I’m certainly not blaming Andrew Luck for getting Schefter'd in making official the end to his thankless, rinse-and-repeat process of constant rehab, nor am I endorsing the actions of the people that took part in such an undeniably cringeworthy display of disrespect towards him. What I am doing is saying that I get how such a completely FUBAR'd farewell that seemingly came out of nowhere and cratered the otherwise realistic championship hopes of the home crowd two weeks before the kickoff to what was presenting itself to be a promising season wasn’t a fond one. It's far more important to be sympathetic to the plight of Andrew Luck as a person, but those outside Indianapolis can hop off their high horse in acting like his decision to stop being a player is one that should have been fully absorbed, understood, and embraced by his most impassioned fans in the time it took literally everyone else to triple-check to make sure they weren’t being trolled on twitter.
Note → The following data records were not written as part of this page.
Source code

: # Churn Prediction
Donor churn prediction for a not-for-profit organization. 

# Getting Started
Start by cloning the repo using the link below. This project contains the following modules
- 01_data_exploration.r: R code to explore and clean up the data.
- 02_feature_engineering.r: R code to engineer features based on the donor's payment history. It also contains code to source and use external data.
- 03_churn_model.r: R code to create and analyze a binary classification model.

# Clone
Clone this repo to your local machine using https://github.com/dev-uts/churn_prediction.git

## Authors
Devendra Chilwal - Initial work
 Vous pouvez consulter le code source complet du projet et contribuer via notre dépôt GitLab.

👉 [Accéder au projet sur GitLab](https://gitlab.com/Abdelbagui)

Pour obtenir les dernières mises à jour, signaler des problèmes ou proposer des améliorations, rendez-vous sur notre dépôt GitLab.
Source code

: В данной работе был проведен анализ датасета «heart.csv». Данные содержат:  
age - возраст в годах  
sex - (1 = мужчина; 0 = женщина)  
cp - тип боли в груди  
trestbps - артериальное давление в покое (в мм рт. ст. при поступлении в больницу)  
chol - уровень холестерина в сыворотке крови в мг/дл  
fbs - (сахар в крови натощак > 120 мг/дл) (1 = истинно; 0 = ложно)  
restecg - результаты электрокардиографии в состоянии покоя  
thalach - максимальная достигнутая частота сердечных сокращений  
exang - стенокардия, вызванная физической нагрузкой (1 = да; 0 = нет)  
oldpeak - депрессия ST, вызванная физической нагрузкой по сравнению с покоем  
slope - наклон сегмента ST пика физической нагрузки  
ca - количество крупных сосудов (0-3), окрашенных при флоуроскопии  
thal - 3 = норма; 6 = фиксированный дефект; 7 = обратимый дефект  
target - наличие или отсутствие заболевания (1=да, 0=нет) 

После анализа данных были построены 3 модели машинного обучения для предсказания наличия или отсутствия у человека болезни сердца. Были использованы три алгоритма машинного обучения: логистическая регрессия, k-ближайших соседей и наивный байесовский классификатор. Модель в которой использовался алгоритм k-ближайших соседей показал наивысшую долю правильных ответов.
Much Like Almost Every Football Thrown in His General Direction the Last Three Years, 100 Million Dollar Mike Finally Secured His Bag
It might read like a weird thing to write about a contract negotiation that resulted in a star player’s absence from a Super Bowl contender’s training camp, but I don’t think there was a more fitting way for the New Orleans Saints and Michael Thomas to finally commit to each other for the next five years. Honestly, given everything we’ve come to know of a braintrust that’s always been bullish on their ability to replace skill position players who are up for a raise and a wideout who was aggressively and openly aware of his need for a massive one, it wouldn’t have felt right had the two sides been ready to break the bank immediately after breaking the proverbial bread. If it had been as easy as we were being led to believe prior to his holdout, I’d have spent more time trying to find a catch than the Saints’ offense when Michael Thomas wasn’t the intended target last season. Therefore, in the sense that some of Mickey Loomis' funny money was necessary in the making of a milestone extension, the extra time it took to get signed, sealed, and delivered really reinforced the belief that Michael Thomas is the perfect Saint, as he basically reflects the near-stubborn confidence of the front office that just rewarded it.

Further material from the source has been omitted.